A verbatim transcript of the lines below, starting at the first and ending with the one that holds "The general problem", is what should be produced.
⟨
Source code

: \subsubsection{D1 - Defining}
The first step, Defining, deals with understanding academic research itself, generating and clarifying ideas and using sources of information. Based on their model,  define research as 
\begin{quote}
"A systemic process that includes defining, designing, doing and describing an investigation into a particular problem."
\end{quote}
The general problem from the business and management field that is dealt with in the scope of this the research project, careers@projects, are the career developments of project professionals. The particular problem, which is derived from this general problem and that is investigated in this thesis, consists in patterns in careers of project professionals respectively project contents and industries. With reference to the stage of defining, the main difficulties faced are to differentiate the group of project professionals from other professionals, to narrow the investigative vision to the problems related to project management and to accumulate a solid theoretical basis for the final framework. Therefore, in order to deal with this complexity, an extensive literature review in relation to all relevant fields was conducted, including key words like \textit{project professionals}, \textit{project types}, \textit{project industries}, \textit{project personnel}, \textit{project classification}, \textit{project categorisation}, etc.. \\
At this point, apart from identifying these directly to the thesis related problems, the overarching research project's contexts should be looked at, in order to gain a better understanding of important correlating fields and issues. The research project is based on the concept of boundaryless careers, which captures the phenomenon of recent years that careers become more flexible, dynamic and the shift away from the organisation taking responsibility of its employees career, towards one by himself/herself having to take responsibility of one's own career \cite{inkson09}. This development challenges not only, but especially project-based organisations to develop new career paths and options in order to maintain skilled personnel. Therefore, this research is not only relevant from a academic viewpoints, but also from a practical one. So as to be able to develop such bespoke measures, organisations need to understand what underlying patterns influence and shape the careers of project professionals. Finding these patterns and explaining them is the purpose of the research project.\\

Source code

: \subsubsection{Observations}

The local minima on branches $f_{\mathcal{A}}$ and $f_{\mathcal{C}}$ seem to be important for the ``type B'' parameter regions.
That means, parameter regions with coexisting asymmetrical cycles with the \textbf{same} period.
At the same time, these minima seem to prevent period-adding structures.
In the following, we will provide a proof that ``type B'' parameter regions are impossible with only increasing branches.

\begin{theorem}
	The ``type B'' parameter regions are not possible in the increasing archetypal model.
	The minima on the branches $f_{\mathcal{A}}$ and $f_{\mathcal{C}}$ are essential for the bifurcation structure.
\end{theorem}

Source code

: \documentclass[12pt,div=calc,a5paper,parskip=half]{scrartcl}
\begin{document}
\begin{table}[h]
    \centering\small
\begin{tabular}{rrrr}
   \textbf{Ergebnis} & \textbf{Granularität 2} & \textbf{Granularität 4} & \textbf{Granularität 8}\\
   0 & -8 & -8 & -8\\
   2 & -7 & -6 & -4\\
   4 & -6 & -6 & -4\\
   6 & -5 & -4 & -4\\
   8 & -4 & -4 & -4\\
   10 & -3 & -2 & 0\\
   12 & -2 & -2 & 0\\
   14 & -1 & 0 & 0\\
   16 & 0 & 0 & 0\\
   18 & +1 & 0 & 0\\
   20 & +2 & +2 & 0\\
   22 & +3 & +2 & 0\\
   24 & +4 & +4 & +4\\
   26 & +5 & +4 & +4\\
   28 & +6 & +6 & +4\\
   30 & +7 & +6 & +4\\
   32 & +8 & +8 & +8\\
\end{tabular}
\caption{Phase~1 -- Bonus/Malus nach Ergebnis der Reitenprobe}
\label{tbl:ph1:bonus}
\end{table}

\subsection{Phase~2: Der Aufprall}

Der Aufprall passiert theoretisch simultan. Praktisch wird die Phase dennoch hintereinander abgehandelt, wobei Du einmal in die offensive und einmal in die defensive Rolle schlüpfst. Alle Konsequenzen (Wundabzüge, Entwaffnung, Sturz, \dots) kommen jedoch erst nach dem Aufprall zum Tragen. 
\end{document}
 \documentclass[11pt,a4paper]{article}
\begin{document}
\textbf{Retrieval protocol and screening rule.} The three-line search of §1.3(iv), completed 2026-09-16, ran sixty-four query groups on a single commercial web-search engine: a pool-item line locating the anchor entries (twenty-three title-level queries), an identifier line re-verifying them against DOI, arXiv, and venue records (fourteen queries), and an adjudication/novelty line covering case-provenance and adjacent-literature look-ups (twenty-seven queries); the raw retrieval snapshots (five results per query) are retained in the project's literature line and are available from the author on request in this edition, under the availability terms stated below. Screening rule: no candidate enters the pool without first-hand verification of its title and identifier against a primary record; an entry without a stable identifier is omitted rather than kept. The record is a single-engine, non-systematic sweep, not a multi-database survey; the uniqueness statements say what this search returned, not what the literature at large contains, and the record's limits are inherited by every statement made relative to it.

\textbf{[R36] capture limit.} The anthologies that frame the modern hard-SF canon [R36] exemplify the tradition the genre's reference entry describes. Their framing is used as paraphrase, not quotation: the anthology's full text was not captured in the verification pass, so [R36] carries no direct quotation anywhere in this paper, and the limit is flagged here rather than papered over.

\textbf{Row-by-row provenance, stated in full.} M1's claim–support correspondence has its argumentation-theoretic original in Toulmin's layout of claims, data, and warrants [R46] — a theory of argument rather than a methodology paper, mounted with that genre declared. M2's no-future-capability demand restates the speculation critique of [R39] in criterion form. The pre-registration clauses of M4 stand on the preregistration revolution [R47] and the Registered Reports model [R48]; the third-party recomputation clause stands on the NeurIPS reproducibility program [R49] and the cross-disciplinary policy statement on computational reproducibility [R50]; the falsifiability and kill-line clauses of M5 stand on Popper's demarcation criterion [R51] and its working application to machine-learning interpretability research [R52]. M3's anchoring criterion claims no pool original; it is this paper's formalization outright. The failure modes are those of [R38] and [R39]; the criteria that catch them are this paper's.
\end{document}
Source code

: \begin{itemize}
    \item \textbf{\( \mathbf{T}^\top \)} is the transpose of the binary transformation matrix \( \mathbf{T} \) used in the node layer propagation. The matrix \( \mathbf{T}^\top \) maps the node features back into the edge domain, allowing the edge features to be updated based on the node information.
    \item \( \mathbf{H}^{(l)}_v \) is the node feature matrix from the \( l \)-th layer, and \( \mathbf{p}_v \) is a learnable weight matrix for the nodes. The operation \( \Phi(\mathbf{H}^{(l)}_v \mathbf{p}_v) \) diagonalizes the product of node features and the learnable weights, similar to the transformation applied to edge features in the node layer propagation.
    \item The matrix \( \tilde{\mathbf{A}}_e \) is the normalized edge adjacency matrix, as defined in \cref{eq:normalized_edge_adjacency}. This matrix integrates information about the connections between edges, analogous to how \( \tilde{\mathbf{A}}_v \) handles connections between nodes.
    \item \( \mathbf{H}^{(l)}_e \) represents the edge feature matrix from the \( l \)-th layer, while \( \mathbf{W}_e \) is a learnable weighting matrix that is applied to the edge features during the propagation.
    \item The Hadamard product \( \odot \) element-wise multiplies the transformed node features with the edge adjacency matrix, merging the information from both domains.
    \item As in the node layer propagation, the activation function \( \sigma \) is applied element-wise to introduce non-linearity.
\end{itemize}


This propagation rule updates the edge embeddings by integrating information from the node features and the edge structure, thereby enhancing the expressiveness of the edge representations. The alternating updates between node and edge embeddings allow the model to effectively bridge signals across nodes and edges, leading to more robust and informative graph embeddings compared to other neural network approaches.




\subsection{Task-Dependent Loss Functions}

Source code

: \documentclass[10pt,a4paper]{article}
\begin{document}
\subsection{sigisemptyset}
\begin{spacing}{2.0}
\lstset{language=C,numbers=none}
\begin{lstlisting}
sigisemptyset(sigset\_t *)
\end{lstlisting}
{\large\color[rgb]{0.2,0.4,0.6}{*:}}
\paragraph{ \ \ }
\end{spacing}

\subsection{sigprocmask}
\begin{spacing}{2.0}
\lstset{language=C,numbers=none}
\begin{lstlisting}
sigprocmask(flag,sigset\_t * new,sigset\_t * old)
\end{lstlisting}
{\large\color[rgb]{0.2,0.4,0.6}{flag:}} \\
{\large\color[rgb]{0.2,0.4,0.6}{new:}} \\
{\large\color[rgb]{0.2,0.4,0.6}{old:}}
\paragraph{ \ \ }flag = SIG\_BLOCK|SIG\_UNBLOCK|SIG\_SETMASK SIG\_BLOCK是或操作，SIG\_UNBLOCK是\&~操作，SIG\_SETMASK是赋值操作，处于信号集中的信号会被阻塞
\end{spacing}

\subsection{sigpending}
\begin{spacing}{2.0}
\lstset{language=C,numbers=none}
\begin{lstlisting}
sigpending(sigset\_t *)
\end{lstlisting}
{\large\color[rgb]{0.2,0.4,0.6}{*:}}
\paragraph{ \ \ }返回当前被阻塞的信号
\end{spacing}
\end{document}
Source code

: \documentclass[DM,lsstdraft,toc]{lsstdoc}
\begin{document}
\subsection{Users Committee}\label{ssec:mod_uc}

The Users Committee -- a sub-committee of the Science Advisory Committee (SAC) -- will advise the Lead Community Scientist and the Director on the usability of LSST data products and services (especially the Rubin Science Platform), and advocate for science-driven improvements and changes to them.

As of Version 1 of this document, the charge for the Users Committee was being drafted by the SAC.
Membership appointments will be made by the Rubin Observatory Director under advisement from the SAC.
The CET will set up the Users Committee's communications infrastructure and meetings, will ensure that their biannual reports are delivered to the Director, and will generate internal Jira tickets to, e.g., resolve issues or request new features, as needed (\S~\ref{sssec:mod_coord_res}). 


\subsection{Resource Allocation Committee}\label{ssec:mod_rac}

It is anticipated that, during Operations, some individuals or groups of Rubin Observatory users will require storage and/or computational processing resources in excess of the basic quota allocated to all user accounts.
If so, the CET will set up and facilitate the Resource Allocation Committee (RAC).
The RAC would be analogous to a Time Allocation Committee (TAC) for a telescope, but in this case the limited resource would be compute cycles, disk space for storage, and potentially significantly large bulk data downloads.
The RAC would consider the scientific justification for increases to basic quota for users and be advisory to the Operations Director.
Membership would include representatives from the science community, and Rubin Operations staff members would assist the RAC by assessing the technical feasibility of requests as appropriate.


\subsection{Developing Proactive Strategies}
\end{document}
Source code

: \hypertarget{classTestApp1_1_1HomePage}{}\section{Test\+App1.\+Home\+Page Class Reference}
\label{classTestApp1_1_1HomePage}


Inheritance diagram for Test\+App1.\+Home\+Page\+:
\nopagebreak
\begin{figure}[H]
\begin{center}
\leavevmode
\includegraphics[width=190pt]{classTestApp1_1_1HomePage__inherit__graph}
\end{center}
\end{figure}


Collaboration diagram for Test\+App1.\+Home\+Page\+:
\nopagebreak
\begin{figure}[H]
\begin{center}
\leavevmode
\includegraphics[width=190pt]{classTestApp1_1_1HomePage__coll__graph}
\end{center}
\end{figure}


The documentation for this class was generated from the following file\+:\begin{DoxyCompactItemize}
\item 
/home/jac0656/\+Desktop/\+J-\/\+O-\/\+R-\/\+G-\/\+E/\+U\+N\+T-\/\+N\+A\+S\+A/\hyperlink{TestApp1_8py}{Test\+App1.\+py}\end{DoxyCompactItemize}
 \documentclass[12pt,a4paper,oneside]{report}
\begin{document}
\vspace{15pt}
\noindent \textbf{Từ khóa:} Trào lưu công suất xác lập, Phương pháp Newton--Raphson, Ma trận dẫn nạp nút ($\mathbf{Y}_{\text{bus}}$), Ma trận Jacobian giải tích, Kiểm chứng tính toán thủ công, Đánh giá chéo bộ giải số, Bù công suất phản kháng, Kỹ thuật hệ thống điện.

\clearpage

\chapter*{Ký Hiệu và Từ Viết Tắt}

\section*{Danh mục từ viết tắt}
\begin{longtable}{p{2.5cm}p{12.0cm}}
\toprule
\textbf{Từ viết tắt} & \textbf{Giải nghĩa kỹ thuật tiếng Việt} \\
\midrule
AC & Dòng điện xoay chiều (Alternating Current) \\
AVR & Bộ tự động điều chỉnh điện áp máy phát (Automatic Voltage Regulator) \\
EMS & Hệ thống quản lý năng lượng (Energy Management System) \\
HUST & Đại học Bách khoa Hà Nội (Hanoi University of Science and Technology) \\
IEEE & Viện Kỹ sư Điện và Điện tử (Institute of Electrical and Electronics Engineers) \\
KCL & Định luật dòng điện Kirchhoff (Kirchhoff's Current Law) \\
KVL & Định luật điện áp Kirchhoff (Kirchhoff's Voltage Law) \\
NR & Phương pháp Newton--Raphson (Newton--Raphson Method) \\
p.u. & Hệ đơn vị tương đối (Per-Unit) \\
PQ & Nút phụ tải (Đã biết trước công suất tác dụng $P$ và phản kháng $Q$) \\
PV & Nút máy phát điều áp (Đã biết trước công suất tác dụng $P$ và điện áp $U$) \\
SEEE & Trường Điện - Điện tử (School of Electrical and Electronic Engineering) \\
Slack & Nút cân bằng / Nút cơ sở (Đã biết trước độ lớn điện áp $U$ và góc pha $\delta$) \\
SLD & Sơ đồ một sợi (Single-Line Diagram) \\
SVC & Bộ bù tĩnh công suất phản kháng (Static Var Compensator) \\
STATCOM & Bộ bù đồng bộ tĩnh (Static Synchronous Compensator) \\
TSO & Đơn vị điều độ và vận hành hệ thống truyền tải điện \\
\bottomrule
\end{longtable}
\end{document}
⟩
Response to the exercise —
Source code

: \subsubsection{D1 - Defining}
The first step, Defining, deals with understanding academic research itself, generating and clarifying ideas and using sources of information. Based on their model,  define research as 
\begin{quote}
"A systemic process that includes defining, designing, doing and describing an investigation into a particular problem."
\end{quote}
The general problem from the business and management field that is dealt with in the scope of this the research project, careers@projects, are the career developments of project professionals. The particular problem, which is derived from this general problem and that is investigated in this thesis, consists in patterns in careers of project professionals respectively project contents and industries. With reference to the stage of defining, the main difficulties faced are to differentiate the group of project professionals from other professionals, to narrow the investigative vision to the problems related to project management and to accumulate a solid theoretical basis for the final framework. Therefore, in order to deal with this complexity, an extensive literature review in relation to all relevant fields was conducted, including key words like \textit{project professionals}, \textit{project types}, \textit{project industries}, \textit{project personnel}, \textit{project classification}, \textit{project categorisation}, etc.. \\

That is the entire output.